New submitter SleazyRidr writes "Finally some news that will please a lot of the Slashdot crowd: a company has been charged with manslaughter! BP has been charged with manslaughter following the Macondo Incident. 'BP has agreed to pay $4.5 billion to settle the criminal charges and related Securities and Exchange Commission charges.' Two of the rig supervisors and a BP executive are also facing jail time. The supervisors are charged with 'failing to alert on-shore managers at the time they observed clear signs that the Macondo well was not secure and that oil and gas were flowing into the well,' and the supervisor is charged with 'obstruction of Congress and making false statements to law enforcement officials about the amount of oil flowing from the well.' Is this the start of companies being forced to take responsibility for their actions?"

5 of 238 comments (clear)

  1. Corporations are people by Toe,+The · · Score: 5, Insightful

    Who knew that could ever come back and bite them in the ass?

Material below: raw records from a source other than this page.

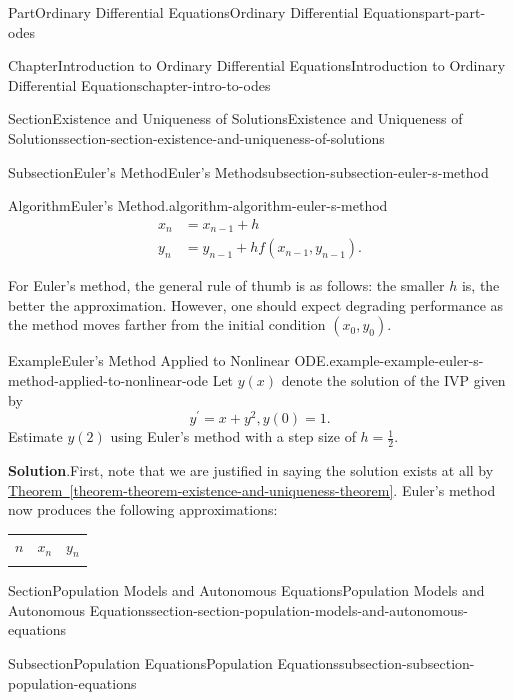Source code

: \documentclass[twoside,10pt,]{book}
\newcommand{\blocktitlefont}{\relax}
\newcommand{\tabularfont}{\relax}
\newcommand{\xreffont}{\relax}
\numberwithin{equation}{part}
\newcommand{\hrulethick} {\noalign{\hrule height 0.11em}}
\newcommand{\amp}{&}
\begin{document}
\begin{partptx}{Part}{Ordinary Differential Equations}{}{Ordinary Differential Equations}{}{}{part-part-odes}
\begin{chapterptx}{Chapter}{Introduction to Ordinary Differential Equations}{}{Introduction to Ordinary Differential Equations}{}{}{chapter-intro-to-odes}
\begin{sectionptx}{Section}{Existence and Uniqueness of Solutions}{}{Existence and Uniqueness of Solutions}{}{}{section-section-existence-and-uniqueness-of-solutions}
\begin{subsectionptx}{Subsection}{Euler's Method}{}{Euler's Method}{}{}{subsection-subsection-euler-s-method}
\begin{algorithm}{Algorithm}{Euler's Method.}{}{algorithm-algorithm-euler-s-method}
\begin{align*}
x_n \amp = x_{n-1} + h \\
y_n \amp = y_{n-1} + hf(x_{n-1}, y_{n-1}) \text{.}
\end{align*}
%
\end{algorithm}
For Euler's method, the general rule of thumb is as follows: the smaller \(h\) is, the better the approximation. However, one should expect degrading performance as the method moves farther from the initial condition \((x_0, y_0)\).%
\begin{example}{Example}{Euler's Method Applied to Nonlinear ODE.}{example-example-euler-s-method-applied-to-nonlinear-ode}%
Let \(y(x)\) denote the solution of the IVP given by%
\begin{equation*}
y^\prime = x + y^2, y(0) = 1\text{.}
\end{equation*}
Estimate \(y(2)\) using Euler's method with a step size of \(h = \frac{1}{2}\).%
\par\smallskip%
\noindent\textbf{\blocktitlefont Solution}.\hypertarget{solution-example-euler-s-method-applied-to-nonlinear-ode-c}{}\quad{}First, note that we are justified in saying the solution exists at all by \hyperref[theorem-theorem-existence-and-uniqueness-theorem]{Theorem~{\xreffont\ref{theorem-theorem-existence-and-uniqueness-theorem}}}. Euler's method now produces the following approximations:%
\begin{center}%
{\tabularfont%
\begin{tabular}{lll}
\(n\)&\(x_n\)&\(y_n\)\tabularnewline\hrulethick
\end{tabular}
}%
\end{center}%
\end{example}
\end{subsectionptx}
\end{sectionptx}
%
%
\typeout{************************************************}
\typeout{************************************************}
%
\begin{sectionptx}{Section}{Population Models and Autonomous Equations}{}{Population Models and Autonomous Equations}{}{}{section-section-population-models-and-autonomous-equations}
%
%
\typeout{************************************************}
\typeout{************************************************}
%
\begin{subsectionptx}{Subsection}{Population Equations}{}{Population Equations}{}{}{subsection-subsection-population-equations}

\end{subsectionptx}
\end{sectionptx}
\end{chapterptx}
\end{partptx}
\end{document}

    1. Re:Corporations are people by vlm · · Score: 5, Insightful

      Oh how I wish this wasn't posted AC...

      Thats exactly how an oligarchy works. Today, company A would love to raise prices to make more money, but B and C won't play along, so they can't. We now know for certain that company B will raise prices next week by X dollars. Therefore A and C will match and stash away the profit.

      Its not entirely bad, because its not so much a fine for BP as a reward via higher profits to all their competitors. If CEO compensation were related to profit (which it is not) then there would be intense pressure to not screw up and miss out on the fine platter of free profit.

      --
      "Science flies us to the moon. Religion flies us into buildings." - Victor Stenger
  2. Not really by Safety+Cap · · Score: 5, Insightful

    When "BP" has to spend 180 days in prison like a regular person convicted of manslaughter then I'll believe it.

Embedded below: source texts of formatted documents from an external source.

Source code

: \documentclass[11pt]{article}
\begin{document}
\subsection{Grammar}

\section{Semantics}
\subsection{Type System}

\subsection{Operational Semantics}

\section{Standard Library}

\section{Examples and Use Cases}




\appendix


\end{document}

    Oh, and I'd want BP to be a registered felon, so no government jobs/contracts, no leaving the country and no crossing state lines without the court's okay.

    --
    Yeah, right.
    1. Re:Not really by dave562 · · Score: 5, Informative

      You got your second wish. The EPA denied BP the right to bid on oil contracts.

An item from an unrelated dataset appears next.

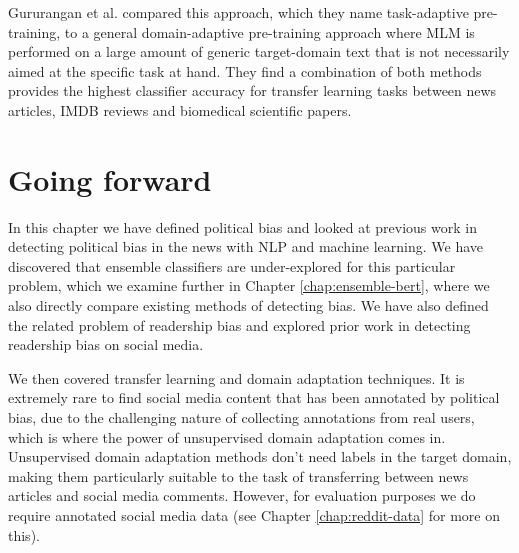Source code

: Gururangan et al. \cite{dont-stop-pretraining} compared this approach, which they name task-adaptive pre-training, to a general domain-adaptive pre-training approach where MLM is performed on a large amount of generic target-domain text that is not necessarily aimed at the specific task at hand. They find a combination of both methods provides the highest classifier accuracy for transfer learning tasks between news articles, IMDB reviews and biomedical scientific papers.

\section{Going forward}

In this chapter we have defined political bias and looked at previous work in detecting political bias in the news with NLP and machine learning. We have discovered that ensemble classifiers are under-explored for this particular problem, which we examine further in Chapter \ref{chap:ensemble-bert}, where we also directly compare existing methods of detecting bias. We have also defined the related problem of readership bias and explored prior work in detecting readership bias on social media.

We then covered transfer learning and domain adaptation techniques. It is extremely rare to find social media content that has been annotated by political bias, due to the challenging nature of collecting annotations from real users, which is where the power of unsupervised domain adaptation comes in. Unsupervised domain adaptation methods don't need labels in the target domain, making them particularly suitable to the task of transferring between news articles and social media comments. However, for evaluation purposes we do require annotated social media data (see Chapter \ref{chap:reddit-data} for more on this).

      http://blog.chron.com/lorensteffy/2012/11/in-suspending-bp-epa-does-what-drilling-regulators-would-not/

  3. Re:Scapegoats by buchner.johannes · · Score: 5, Insightful

    The larger damage was not to manslaughter but to destroying a complete ecosystem - Privatizing profits and socializing losses in action. Companies trifle with natural resources because they know if it all fails, we will have to pull together to get out of it.

    On the same note, why can people put a price on a pirated mp3, but not on a long-term damaged ecosystem?

    --
    NB: The message above might reflect my opinion right now, but not necessarily tomorrow or next year.